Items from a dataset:

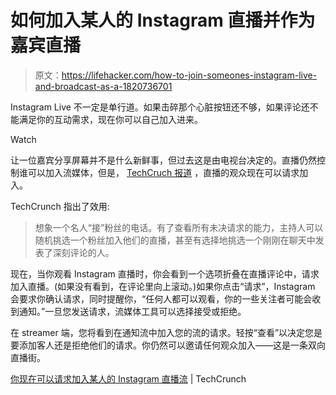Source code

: # 如何加入某人的 Instagram 直播并作为嘉宾直播

> 原文：<https://lifehacker.com/how-to-join-someones-instagram-live-and-broadcast-as-a-1820736701>

Instagram Live 不一定是单行道。如果击碎那个心脏按钮还不够，如果评论还不能满足你的互动需求，现在你可以自己加入进来。

Watch

让一位嘉宾分享屏幕并不是什么新鲜事，但过去这是由电视台决定的。直播仍然控制谁可以加入流媒体，但是， [TechCruch 报道](https://techcrunch.com/2017/11/21/you-can-now-request-to-join-someones-instagram-live-stream/?ncid=rss) ，直播的观众现在可以请求加入。

TechCrunch 指出了效用:

> 想象一个名人“接”粉丝的电话。有了查看所有未决请求的能力，主持人可以随机挑选一个粉丝加入他们的直播，甚至有选择地挑选一个刚刚在聊天中发表了深刻评论的人。

现在，当你观看 Instagram 直播时，你会看到一个选项折叠在直播评论中，请求加入直播。(如果没有看到，在评论里向上滚动。)如果你点击“请求”，Instagram 会要求你确认请求，同时提醒你，“任何人都可以观看，你的一些关注者可能会收到通知。”一旦您发送请求，流媒体工具可以选择接受或拒绝。

在 streamer 端，您将看到在通知流中加入您的流的请求。轻按“查看”以决定您是要添加客人还是拒绝他们的请求。你仍然可以邀请任何观众加入——这是一条双向直播街。

[你现在可以请求加入某人的 Instagram 直播流](https://techcrunch.com/2017/11/21/you-can-now-request-to-join-someones-instagram-live-stream/?ncid=rss) | TechCrunch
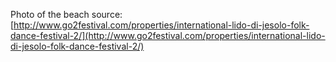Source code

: Photo of the beach source: [http://www.go2festival.com/properties/international-lido-di-jesolo-folk-dance-festival-2/](http://www.go2festival.com/properties/international-lido-di-jesolo-folk-dance-festival-2/)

YOUR OBJECTIVE —
Please give every line above again word for word, apart from the pictures.

SOLUTION TO THIS TASK —
Source code

: # 如何加入某人的 Instagram 直播并作为嘉宾直播

> 原文：<https://lifehacker.com/how-to-join-someones-instagram-live-and-broadcast-as-a-1820736701>

Instagram Live 不一定是单行道。如果击碎那个心脏按钮还不够，如果评论还不能满足你的互动需求，现在你可以自己加入进来。

Watch

让一位嘉宾分享屏幕并不是什么新鲜事，但过去这是由电视台决定的。直播仍然控制谁可以加入流媒体，但是， [TechCruch 报道](https://techcrunch.com/2017/11/21/you-can-now-request-to-join-someones-instagram-live-stream/?ncid=rss) ，直播的观众现在可以请求加入。

TechCrunch 指出了效用:

> 想象一个名人“接”粉丝的电话。有了查看所有未决请求的能力，主持人可以随机挑选一个粉丝加入他们的直播，甚至有选择地挑选一个刚刚在聊天中发表了深刻评论的人。

现在，当你观看 Instagram 直播时，你会看到一个选项折叠在直播评论中，请求加入直播。(如果没有看到，在评论里向上滚动。)如果你点击“请求”，Instagram 会要求你确认请求，同时提醒你，“任何人都可以观看，你的一些关注者可能会收到通知。”一旦您发送请求，流媒体工具可以选择接受或拒绝。

在 streamer 端，您将看到在通知流中加入您的流的请求。轻按“查看”以决定您是要添加客人还是拒绝他们的请求。你仍然可以邀请任何观众加入——这是一条双向直播街。

[你现在可以请求加入某人的 Instagram 直播流](https://techcrunch.com/2017/11/21/you-can-now-request-to-join-someones-instagram-live-stream/?ncid=rss) | TechCrunch
Source code

: Photo of the beach source: [http://www.go2festival.com/properties/international-lido-di-jesolo-folk-dance-festival-2/](http://www.go2festival.com/properties/international-lido-di-jesolo-folk-dance-festival-2/)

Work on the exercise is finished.